ARCHITECTURE:
This is a front-gabled, 1½-storey Craftsman Bungalow. Like Edwardian Vernacular Arts & Crafts (EVA&C) houses, it has an asymmetrical main floor front façade with an inset corner front porch on the right balanced by a cantilevered box bay on the left. The upper façade is symmetrical. The balustrade of the deeply inset sleeping porch sits on a pent roof which is above the entry porch. However, unlike EVA&C houses, this has a low, wide roofline and no dormers, similar to a California Bungalow. There are two box bays on the left side of the house, one with a small, high, stained glass piano window. In 2004-06 a large addition was constructed to the rear, but separated from the original portion physically and stylistically.
ORIGINAL OCCUPANTS:
Although this house was built by and for Robert and Esther Tait, they did not live in it for several years. The earliest known resident was Henry Samuelson, a machinist at Lemon Gonnason & Co. The Taits occupied this house until the early 1920s. Robert (1885-1953) was born in Edinburgh, Scotland, and came to Canada with his family in 1889. In 1909 he married Esther Dougan, of Dublin, Ireland, who died four years later of appendicitis aged 30. In 1915 Robert married Phyllis Madge Carter (1895-1977) of Sheffield, England.

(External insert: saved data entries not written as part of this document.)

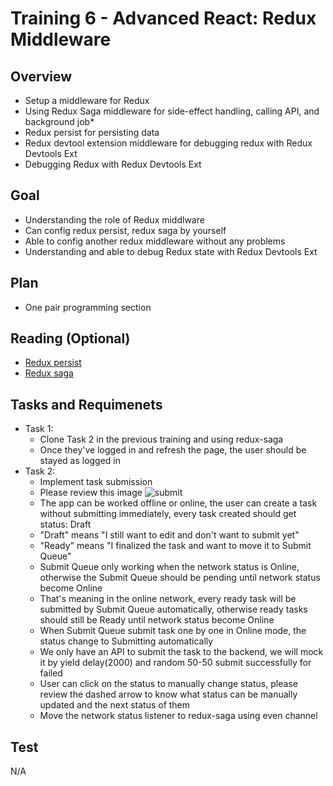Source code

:# Training 6 - Advanced React: Redux Middleware

## Overview

- Setup a middleware for Redux
- Using Redux Saga middleware for side-effect handling, calling API, and background job\*
- Redux persist for persisting data
- Redux devtool extension middleware for debugging redux with Redux Devtools Ext
- Debugging Redux with Redux Devtools Ext

## Goal

- Understanding the role of Redux middlware
- Can config redux persist, redux saga by yourself
- Able to config another redux middleware without any problems
- Understanding and able to debug Redux state with Redux Devtools Ext

## Plan

- One pair programming section

## Reading (Optional)

- [Redux persist](https://github.com/rt2zz/redux-persist)
- [Redux saga](https://github.com/redux-saga/redux-saga)

## Tasks and Requimenets

- Task 1:
  - Clone Task 2 in the previous training and using redux-saga
  - Once they've logged in and refresh the page, the user should be stayed as logged in
- Task 2:
  - Implement task submission
  - Please review this image
    ![submit](https://user-images.githubusercontent.com/47735787/122714235-2fdc7500-d291-11eb-8660-9b84a7229634.png)
  - The app can be worked offline or online, the user can create a task without submitting immediately, every task created should get status: Draft
  - "Draft" means "I still want to edit and don't want to submit yet"
  - "Ready" means "I finalized the task and want to move it to Submit Queue"
  - Submit Queue only working when the network status is Online, otherwise the Submit Queue should be pending until network status become Online
  - That's meaning in the online network, every ready task will be submitted by Submit Queue automatically, otherwise ready tasks should still be Ready until network status become Online
  - When Submit Queue submit task one by one in Online mode, the status change to Submitting automatically
  - We only have an API to submit the task to the backend, we will mock it by yield delay(2000) and random 50-50 submit successfully for failed
  - User can click on the status to manually change status, please review the dashed arrow to know what status can be manually updated and the next status of them
  - Move the network status listener to redux-saga using even channel

## Test

N/A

Robert was a carpenter, and later worked for the BCER until retiring in 1951. His parents, Robert Sr and Mary Tait, lived at 86-88 Dallas Rd (James Bay) for many years.
OTHER OCCUPANTS:
Frederick Boot Hall, a millworker, purchased the house in April 1926 and married Vera Margaret Raven in July. Fred was born in Sheffield, England, in 1903 and Vera in Rossland, BC, in 1900. The Halls sold the house in 1935. Vera died in 1973.
William Henry and Viola Alice (Harmston) Wain lived here until c.1940. Both born on Vancouver Island, they married in Cumberland in 1912. William was a garage proprietor, later a mechanic with Vancouver Island Coach Lines. He died in 1975 at 80, Viola in 1983 at 85.